Un jour quelqu’un des siens s’étant accusé devant les autres d’avoir fait quelque action par respect humain, M. Vincent, tout animé de l’amour de Dieu, dit, «qu’il vaudrait mieux être jeté pieds et mains liés parmi des charbons ardents, que de faire une action pour plaire aux hommes. » Ensuite, s’étant mis à faire, d’un côté, le dénombrement de quelques-unes des perfections divines, et de l’autre, des défauts, imperfections et misères des créatures, pour faire mieux voir l’injustice et la folie de ceux qui négligent de faire leurs actions pour Dieu, et qui perdent leur temps et leur peine pour n’avoir, en ce qu’ils font, que des vues basses et humaines, il ajouta ces paroles dignes de remarque: « Honorons toujours les perfections de Dieu; prenons pour but de tout ce que nous avons à faire celles qui sont les plus opposées à nos imperfections, comme sa douceur et sa clémence, directement opposées à notre colère; sa science, si contraire a notre aveuglement; sa grandeur et sa majesté infinies, si fort élevées au-dessus de notre bassesse et vileté; son infinie bonté, toujours opposée à notre malice: étudions-nous de faire nos actions pour honorer et glorifier cette perfection de Dieu, qui est directement contraire à nos défauts.» Il ajoutait que c’était cette direction et application qui était comme l’âme de nos œuvres, et qui en rehaussait grandement le prix et la valeur; se servant à ce sujet d’une comparaison familière des habits dont se revêtent les princes et les grands seigneurs, aux jours de leurs triomphes et magnificences: « Car, disait-il, les habits ne sont pas ordinairement tant estimés pour l’étoffe dont ils sont faits, que pour les passements d’or et enrichissements de broderies, perles et pierres précieuses dont ils sont ornés: de même, il ne faut pas se contenter de faire de bonnes œuvres, mais il les faut enrichir et relever par le mérite d’une très noble et très sainte intention, les faisant uniquement pour plaire à Dieu et pour le glorifier.»

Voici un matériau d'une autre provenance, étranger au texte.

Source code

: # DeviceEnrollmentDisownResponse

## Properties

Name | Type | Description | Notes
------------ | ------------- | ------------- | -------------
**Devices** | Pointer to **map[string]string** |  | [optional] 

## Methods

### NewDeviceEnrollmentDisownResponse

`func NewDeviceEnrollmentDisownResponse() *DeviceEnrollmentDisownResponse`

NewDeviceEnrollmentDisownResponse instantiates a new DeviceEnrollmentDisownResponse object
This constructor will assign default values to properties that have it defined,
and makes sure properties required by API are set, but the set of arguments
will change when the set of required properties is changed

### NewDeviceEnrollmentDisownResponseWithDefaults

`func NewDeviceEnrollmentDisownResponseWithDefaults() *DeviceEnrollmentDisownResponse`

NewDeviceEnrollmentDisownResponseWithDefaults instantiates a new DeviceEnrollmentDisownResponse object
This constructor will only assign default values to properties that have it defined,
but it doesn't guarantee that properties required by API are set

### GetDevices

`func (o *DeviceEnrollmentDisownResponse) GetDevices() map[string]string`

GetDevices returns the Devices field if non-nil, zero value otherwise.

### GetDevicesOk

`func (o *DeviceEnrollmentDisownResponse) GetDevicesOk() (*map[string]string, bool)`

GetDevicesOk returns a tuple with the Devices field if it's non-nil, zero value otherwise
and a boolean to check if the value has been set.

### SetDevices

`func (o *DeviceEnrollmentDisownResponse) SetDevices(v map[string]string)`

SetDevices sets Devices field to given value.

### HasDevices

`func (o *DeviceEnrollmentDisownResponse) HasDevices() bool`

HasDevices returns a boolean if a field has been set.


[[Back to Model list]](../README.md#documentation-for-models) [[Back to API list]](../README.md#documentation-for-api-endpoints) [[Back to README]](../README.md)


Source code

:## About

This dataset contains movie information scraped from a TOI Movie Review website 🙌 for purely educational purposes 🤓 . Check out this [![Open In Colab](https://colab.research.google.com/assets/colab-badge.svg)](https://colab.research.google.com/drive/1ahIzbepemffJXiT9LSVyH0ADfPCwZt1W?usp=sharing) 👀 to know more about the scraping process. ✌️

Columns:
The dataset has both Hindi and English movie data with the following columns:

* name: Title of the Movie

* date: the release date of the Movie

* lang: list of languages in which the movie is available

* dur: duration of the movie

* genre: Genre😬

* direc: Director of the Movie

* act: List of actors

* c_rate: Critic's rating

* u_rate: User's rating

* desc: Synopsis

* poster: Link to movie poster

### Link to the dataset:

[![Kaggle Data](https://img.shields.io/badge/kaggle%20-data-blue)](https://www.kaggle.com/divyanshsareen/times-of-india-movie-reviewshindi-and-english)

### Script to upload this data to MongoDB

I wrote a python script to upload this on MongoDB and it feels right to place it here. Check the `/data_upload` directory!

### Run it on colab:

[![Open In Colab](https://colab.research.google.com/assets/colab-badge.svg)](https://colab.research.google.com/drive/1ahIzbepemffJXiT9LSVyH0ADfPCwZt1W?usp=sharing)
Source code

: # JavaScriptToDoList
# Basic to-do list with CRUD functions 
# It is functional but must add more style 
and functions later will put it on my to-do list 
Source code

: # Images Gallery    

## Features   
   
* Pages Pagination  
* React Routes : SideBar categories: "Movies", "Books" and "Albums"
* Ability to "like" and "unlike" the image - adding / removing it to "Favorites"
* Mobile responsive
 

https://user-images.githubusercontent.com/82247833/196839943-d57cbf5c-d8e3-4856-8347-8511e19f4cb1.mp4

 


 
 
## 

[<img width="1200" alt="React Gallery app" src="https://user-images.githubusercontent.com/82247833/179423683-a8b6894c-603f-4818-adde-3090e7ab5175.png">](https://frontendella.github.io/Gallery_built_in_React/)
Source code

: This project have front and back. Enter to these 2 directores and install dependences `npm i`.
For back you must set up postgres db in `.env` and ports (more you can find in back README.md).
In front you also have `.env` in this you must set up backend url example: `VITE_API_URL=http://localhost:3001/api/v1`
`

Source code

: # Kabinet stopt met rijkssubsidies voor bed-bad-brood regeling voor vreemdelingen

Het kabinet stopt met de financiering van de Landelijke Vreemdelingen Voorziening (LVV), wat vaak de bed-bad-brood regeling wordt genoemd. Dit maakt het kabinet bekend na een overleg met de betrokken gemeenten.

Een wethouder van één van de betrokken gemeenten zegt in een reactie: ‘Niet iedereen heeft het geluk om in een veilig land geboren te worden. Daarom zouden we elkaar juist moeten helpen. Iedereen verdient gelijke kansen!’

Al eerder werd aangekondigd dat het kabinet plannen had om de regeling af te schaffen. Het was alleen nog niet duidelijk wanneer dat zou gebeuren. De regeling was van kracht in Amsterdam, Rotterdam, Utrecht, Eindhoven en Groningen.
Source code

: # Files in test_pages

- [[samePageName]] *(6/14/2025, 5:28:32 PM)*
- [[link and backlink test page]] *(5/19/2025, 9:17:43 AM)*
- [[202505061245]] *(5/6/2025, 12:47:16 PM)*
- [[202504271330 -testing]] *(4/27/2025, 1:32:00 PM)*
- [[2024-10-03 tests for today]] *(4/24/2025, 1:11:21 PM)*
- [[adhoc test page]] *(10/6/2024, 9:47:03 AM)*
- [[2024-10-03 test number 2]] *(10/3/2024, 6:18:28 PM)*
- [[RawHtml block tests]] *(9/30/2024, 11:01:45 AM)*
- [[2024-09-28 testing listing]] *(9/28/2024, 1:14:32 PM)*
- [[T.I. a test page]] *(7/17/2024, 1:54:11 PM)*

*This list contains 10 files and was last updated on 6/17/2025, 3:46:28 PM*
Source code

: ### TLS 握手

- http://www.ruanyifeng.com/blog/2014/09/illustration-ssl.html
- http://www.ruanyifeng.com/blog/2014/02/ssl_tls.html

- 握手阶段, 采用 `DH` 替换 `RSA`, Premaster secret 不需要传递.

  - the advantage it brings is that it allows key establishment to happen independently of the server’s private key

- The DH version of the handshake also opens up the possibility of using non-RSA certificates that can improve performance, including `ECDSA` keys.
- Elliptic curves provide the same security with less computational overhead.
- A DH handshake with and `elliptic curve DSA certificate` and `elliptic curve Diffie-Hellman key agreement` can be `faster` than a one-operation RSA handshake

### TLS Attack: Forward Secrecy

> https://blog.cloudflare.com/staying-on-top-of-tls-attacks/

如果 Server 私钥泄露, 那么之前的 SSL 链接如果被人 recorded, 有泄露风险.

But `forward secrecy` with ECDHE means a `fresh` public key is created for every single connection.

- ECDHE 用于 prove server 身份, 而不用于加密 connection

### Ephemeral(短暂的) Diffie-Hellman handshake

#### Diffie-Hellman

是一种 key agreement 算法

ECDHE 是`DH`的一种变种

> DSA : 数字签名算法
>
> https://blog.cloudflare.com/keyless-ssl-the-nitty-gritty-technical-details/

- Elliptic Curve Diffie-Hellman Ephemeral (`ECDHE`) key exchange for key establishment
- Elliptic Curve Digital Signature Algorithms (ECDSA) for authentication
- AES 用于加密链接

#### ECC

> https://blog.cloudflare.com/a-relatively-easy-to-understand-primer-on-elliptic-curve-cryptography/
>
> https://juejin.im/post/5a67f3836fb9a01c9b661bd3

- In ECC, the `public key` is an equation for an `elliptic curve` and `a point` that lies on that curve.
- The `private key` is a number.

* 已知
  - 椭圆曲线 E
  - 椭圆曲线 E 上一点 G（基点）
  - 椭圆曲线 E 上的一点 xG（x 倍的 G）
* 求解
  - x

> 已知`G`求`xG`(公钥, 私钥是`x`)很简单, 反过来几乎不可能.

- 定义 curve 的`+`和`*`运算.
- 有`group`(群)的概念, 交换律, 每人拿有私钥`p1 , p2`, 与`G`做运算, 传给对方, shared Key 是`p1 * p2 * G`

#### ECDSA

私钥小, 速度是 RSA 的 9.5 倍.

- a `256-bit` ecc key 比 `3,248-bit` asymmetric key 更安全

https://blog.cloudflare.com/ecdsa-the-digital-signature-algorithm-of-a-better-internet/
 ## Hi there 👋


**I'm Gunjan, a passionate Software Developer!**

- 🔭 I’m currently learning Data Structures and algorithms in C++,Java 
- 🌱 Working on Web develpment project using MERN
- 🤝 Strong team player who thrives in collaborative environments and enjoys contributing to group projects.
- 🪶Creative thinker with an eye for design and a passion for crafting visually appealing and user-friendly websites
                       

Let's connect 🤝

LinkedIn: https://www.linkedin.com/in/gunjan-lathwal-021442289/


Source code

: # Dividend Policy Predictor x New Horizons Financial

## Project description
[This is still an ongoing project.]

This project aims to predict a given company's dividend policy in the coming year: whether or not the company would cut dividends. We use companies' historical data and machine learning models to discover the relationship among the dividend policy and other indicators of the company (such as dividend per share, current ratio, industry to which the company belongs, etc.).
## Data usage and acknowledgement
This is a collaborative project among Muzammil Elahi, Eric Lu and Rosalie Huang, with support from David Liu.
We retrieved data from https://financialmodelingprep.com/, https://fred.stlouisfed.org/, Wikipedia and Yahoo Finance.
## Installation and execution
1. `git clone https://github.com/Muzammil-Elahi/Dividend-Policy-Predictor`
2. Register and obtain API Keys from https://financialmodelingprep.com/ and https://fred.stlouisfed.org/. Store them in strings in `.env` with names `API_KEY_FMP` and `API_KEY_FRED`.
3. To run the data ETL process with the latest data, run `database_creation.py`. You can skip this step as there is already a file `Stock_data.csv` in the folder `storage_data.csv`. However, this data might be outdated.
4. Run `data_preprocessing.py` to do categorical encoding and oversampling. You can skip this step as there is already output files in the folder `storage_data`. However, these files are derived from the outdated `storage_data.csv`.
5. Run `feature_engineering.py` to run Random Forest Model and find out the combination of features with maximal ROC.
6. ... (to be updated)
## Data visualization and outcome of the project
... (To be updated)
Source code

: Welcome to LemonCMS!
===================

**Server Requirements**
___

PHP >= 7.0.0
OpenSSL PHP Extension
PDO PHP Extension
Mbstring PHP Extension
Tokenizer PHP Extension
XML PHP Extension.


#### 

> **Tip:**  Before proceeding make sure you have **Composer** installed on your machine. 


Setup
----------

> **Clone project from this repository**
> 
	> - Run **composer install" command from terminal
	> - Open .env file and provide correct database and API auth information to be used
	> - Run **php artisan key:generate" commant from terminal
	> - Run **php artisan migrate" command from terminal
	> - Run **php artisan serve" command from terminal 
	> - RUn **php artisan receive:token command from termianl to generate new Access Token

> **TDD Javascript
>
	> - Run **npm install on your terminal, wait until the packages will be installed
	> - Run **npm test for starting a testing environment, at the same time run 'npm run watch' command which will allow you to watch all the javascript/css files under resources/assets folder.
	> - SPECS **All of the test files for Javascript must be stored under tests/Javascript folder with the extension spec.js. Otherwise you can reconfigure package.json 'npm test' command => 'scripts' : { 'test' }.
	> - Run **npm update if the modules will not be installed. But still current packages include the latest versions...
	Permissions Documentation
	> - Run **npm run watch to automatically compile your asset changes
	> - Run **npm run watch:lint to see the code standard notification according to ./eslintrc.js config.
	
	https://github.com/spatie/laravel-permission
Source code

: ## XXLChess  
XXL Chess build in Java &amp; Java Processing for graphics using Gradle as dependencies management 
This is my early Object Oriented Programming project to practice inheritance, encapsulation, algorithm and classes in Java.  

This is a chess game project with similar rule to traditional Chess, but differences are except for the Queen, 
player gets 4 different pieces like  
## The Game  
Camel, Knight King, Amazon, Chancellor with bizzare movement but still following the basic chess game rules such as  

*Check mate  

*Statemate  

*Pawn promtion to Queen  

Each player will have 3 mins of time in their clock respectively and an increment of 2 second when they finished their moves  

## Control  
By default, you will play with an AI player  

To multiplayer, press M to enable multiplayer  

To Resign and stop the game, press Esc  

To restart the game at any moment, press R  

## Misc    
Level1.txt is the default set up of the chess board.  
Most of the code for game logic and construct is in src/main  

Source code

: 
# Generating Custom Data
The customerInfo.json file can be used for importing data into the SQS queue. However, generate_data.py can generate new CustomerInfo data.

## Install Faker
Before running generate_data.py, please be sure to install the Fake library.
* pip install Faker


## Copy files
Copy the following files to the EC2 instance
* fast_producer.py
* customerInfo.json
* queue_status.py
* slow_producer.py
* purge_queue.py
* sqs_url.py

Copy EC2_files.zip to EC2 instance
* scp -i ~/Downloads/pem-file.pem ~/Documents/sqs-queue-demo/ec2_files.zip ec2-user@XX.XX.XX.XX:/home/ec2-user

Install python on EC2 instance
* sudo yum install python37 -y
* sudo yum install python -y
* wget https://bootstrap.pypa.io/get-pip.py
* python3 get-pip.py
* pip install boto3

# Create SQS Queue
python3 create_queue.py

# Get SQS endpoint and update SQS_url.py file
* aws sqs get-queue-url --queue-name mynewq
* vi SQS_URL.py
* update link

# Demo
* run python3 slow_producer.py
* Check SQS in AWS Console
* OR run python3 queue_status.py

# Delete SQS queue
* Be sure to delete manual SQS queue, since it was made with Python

C’est dans cette même droiture d’intention qu’il avait souvent en bouche, et encore plus dans le cœur, ces paroles de Notre-Seigneur Jésus-Christ rapportées dans l’Évangile (Cherchez premièrement le royaume de Dieu). « Notre-Seigneur, disait-il sur ce sujet, nous recommande par ces paroles de faire régner Dieu en nous, et puis de coopérer avec lui à étendre et amplifier son royaume dans la conquête des âmes. N’est-ce pas là un grand honneur pour nous que d’être appelés a l’exécution d’un si grand et si important dessein? N’est-ce pas agir comme les anges, qui travaillent incessamment et uniquement pour l’agrandissement de ce royaume de Dieu? Y a-t-il condition qui soit plus désirable que la nôtre, qui ne devons vivre et agir que pour établir, accroître et agrandir le royaume de Dieu? A quoi tiendra-t-il, mes Frères, que nous ne répondions dignement à une vocation si sainte et si sanctifiante ?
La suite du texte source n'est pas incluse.